◆ **Exercise requirements**:
Lines to return, exactly: from the line with "SetPricingModel sets PricingModel" to the line with "(o *ServerCreate) GetNetworkType()" in the entries below, both included.

Dataset items

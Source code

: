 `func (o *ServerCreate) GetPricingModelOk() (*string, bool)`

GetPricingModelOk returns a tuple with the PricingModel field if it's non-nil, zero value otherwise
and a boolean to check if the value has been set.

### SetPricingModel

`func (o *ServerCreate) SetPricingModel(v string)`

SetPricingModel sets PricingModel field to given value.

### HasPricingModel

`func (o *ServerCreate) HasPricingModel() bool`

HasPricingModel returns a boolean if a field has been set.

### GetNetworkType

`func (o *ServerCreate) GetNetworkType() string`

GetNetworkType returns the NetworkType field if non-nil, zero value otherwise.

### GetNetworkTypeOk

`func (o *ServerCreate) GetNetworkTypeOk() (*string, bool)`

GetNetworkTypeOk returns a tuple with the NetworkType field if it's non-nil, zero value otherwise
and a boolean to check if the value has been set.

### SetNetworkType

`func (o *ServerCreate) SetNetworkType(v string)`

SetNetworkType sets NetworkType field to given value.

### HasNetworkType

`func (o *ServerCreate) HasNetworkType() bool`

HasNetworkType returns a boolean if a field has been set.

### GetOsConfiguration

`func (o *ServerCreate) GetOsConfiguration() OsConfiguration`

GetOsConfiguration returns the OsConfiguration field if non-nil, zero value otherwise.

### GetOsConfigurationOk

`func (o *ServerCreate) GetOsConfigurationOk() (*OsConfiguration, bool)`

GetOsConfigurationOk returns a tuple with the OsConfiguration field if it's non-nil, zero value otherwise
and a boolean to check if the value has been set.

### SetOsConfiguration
--
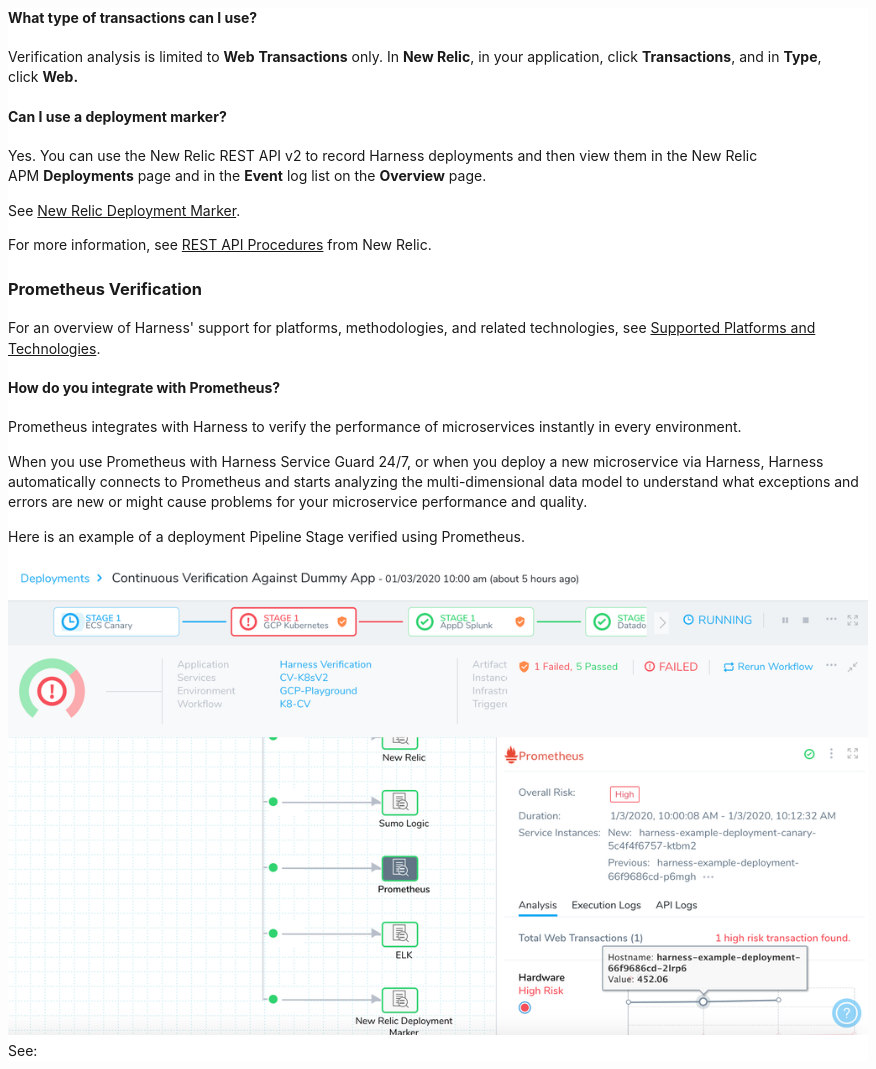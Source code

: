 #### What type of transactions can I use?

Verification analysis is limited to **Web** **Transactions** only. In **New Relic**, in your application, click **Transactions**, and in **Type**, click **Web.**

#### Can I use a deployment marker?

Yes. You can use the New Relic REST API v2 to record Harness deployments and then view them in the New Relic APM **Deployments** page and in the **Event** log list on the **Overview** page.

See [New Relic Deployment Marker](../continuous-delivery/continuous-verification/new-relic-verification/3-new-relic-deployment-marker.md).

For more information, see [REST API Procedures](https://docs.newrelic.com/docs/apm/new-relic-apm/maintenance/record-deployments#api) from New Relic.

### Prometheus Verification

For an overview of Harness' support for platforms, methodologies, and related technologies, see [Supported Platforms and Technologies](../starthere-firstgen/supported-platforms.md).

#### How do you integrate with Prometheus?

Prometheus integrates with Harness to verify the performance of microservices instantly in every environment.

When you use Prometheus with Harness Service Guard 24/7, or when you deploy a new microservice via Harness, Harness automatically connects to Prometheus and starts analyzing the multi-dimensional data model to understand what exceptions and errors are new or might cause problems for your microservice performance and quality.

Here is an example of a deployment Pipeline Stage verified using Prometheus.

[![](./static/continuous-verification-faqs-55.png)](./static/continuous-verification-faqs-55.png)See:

◆ **Worked solution**:
SetPricingModel sets PricingModel field to given value.

### HasPricingModel

`func (o *ServerCreate) HasPricingModel() bool`

HasPricingModel returns a boolean if a field has been set.

### GetNetworkType

`func (o *ServerCreate) GetNetworkType() string`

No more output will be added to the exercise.